Segundo Carlos, o consumo das famílias permanece como principal vetor de sustentação da atividade, embora os efeitos defasados da política monetária restritiva e a acomodação gradual do crédito já comecem a produzir impactos no ritmo de expansão.
Inflação de serviços ainda é desafio
No campo inflacionário, a de serviços segue resiliente e representa um dos principais desafios macroeconômicos do momento.
Diferentemente dos bens industriais, os preços no setor são fortemente influenciados pelos custos do trabalho e pela dinâmica da demanda doméstica, o que exigirá cautela na condução da política monetária ao longo de 2026.
Mercado de trabalho mostra acomodação
No mercado de trabalho, o setor de serviços continua liderando a geração de vagas e desempenha papel central na transmissão do crescimento para a renda das famílias.

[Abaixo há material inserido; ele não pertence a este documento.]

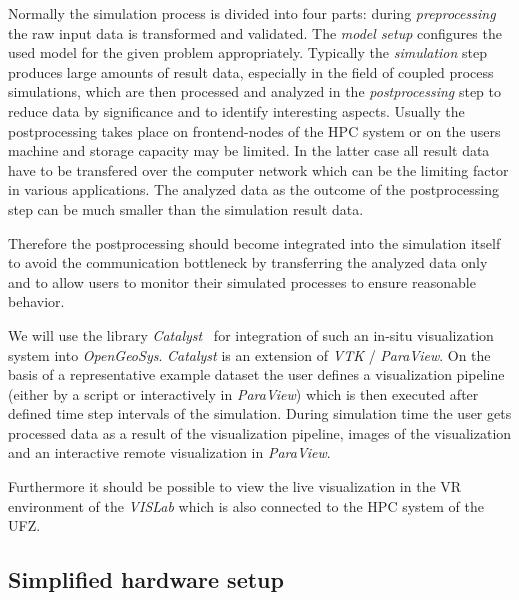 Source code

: \documentclass[twocolumn]{svjour3}          %
\begin{document}
Normally the simulation process is divided into four parts: during \emph{preprocessing} the raw input data is transformed and validated. The \emph{model setup} configures the used model for the given problem appropriately. Typically the \emph{simulation} step produces large amounts of result data, especially in the field of coupled process simulations, which are then processed and analyzed in the \emph{postprocessing} step to reduce data by significance and to identify interesting aspects. Usually the postprocessing takes place on frontend-nodes of the HPC system or on the users machine and storage capacity may be limited. In the latter case all result data have to be transfered over the computer network which can be the limiting factor in various applications. The analyzed data as the outcome of the postprocessing step can be much smaller than the simulation result data.

Therefore the postprocessing should become integrated into the simulation itself to avoid the communication bottleneck by transferring the analyzed data only and to allow users to monitor their simulated processes to ensure reasonable behavior.

We will use the library \emph{Catalyst}~\cite{web:catalyst} for integration of such an in-situ visualization system into \emph{OpenGeoSys}. \emph{Catalyst} is an extension of \emph{VTK} / \emph{ParaView}. On the basis of a representative example dataset the user defines a visualization pipeline (either by a script or interactively in \emph{ParaView}) which is then executed after defined time step intervals of the simulation. During simulation time the user gets processed data as a result of the visualization pipeline, images of the visualization and an interactive remote visualization in \emph{ParaView}.

Furthermore it should be possible to view the live visualization in the VR environment of the \emph{VISLab} which is also connected to the HPC system of the UFZ.

\subsection{Simplified hardware setup}
\label{simplified-hardware-setup}
\end{document}
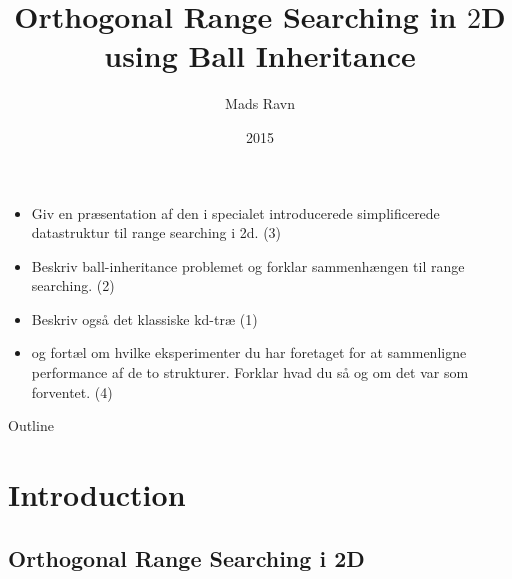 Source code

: \documentclass[pdf]{beamer}
\title{Orthogonal Range Searching in $2$D\\ using Ball Inheritance}
\author{Mads Ravn}
\institute{Computer Science, Aarhus University}
\date{2015}
\begin{document}
\begin{frame}
  \titlepage
\end{frame}

\begin{frame}
  \begin{itemize}
    \item Giv en præsentation af den i specialet introducerede simplificerede datastruktur til range searching i 2d. (3)
    \item Beskriv ball-inheritance problemet og forklar sammenhængen til range searching. (2)
    \item Beskriv også det klassiske kd-træ (1)
    \item og fortæl om hvilke eksperimenter du har foretaget for at sammenligne performance af de to strukturer. Forklar hvad du så og om det var som forventet. (4)
  \end{itemize}
\end{frame}

\begin{frame}{Outline}
  \tableofcontents
\end{frame}

\section{Introduction}
\subsection{Orthogonal Range Searching i 2D}
\end{document}
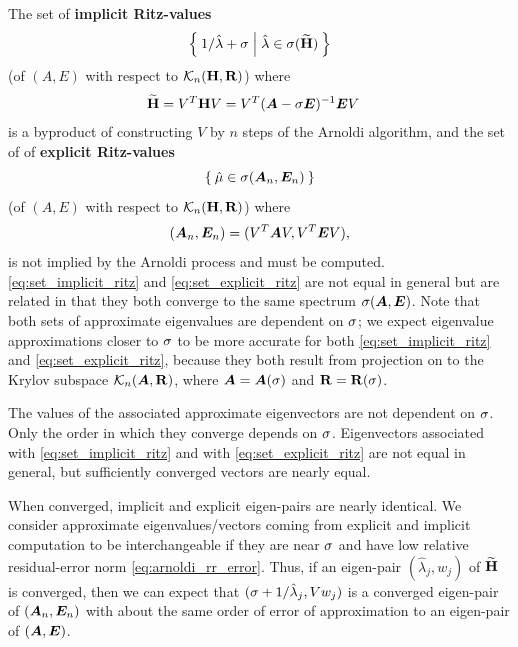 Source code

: The set of \textbf{implicit Ritz-values}
\begin{equation}
\Set{1/\hat{\lambda}+\sigma| \hat{\lambda}\in\sigma(\widetilde{\textbf{\textup{H}}})}
\label{eq:set_implicit_ritz}
\end{equation}
 (of $(A,E)$ with respect to $\mathcal{K}_{n}({\textbf{\textup{H}}},{\textbf{\textup{R}}})$) where
\begin{align*}
\widetilde{\textbf{\textup{H}}} = V^T \textbf{\textup{H}} V &= V^T (\bm{A} - \sigma \bm{E})^{-1}\bm{E} V
\end{align*}
is a byproduct of constructing $V$ by $n$ steps of the Arnoldi algorithm, and the set of of \textbf{explicit Ritz-values}
\begin{equation}
\Set{\hat{\mu}\in\sigma(\bm{A}_n,\bm{E}_n)}
\label{eq:set_explicit_ritz}
\end{equation}
 (of $(A,E)$ with respect to $\mathcal{K}_{n}({\textbf{\textup{H}}},{\textbf{\textup{R}}})$) where  
\[
(\bm{A}_n,\bm{E}_n)= (V^T \bm{A} V, V^T \bm{E} V),
\]
is not implied by the Arnoldi process and must be computed.  \eqref{eq:set_implicit_ritz} and \eqref{eq:set_explicit_ritz} are not equal in general but are related in that they both converge to the same spectrum $\sigma(\bm{A},\bm{E})$.  Note that both sets of approximate eigenvalues are dependent on $\sigma$; we expect eigenvalue approximations closer to $\sigma$ to be more accurate for both \eqref{eq:set_implicit_ritz} and \eqref{eq:set_explicit_ritz}, because they both result from projection on to the Krylov subspace $\mathcal{K}_{n}({\bm{A}},{\textbf{\textup{R}}})$, where $\bm{A}=\bm{A}(\sigma)$ and $\textbf{\textup{R}}=\textbf{\textup{R}}(\sigma)$.

   The values of the associated approximate eigenvectors are not dependent on $\sigma$.   Only the order in which they converge depends on $\sigma$.  Eigenvectors associated with  \eqref{eq:set_implicit_ritz} and with \eqref{eq:set_explicit_ritz} are not equal in general, but sufficiently converged vectors are nearly equal.

  When converged, implicit  and explicit  eigen-pairs are nearly identical. We consider approximate eigenvalues/vectors coming from explicit and implicit computation to be interchangeable if they are near $\sigma$ and have low relative residual-error norm \eqref{eq:arnoldi_rr_error}.   Thus, if an eigen-pair $(\hat{\lambda}_j,w_j)$ of $\widetilde{\textbf{\textup{H}}}$ is converged, then we can expect that $(\sigma+1/\hat{\lambda}_j,V w_j)$ is a converged eigen-pair of $(\bm{A}_n,\bm{E}_n)$ with about the same order of error of approximation to an eigen-pair of $(\bm{A},\bm{E})$.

Ainda assim, observa-se acomodação no mercado formal, em linha com a desaceleração gradual da atividade econômica.
A análise da Pesquisa Mensal de Serviços revela três movimentos simultâneos. O primeiro é a resiliência do consumo interno, que ainda sustenta o nível de atividade.
O segundo é a mudança estrutural do setor, com maior participação de serviços tecnológicos e empresariais.
O terceiro é a acomodação recente da atividade, associada ao ambiente de juros elevados e à menor expansão do crédito.
Transição para um crescimento mais sustentável
Para o presidente do Sindecon SP, o país entra na transição de um ciclo de forte recuperação para uma fase de crescimento mais moderado e sustentável.
O setor de serviços permanece como núcleo central da economia brasileira, influenciando o crescimento do PIB, a dinâmica do mercado de trabalho e a trajetória da inflação.
“O setor segue como o principal termômetro do ciclo econômico nacional. Sua expansão sustenta emprego e renda, mas também impõe desafios ao processo de desinflação”, afirma Carlos Eduardo Oliveira Jr.
O comportamento do setor nos próximos meses será determinante para definir o ritmo de crescimento do PIB e o espaço para eventual flexibilização da política monetária ao longo de 2026.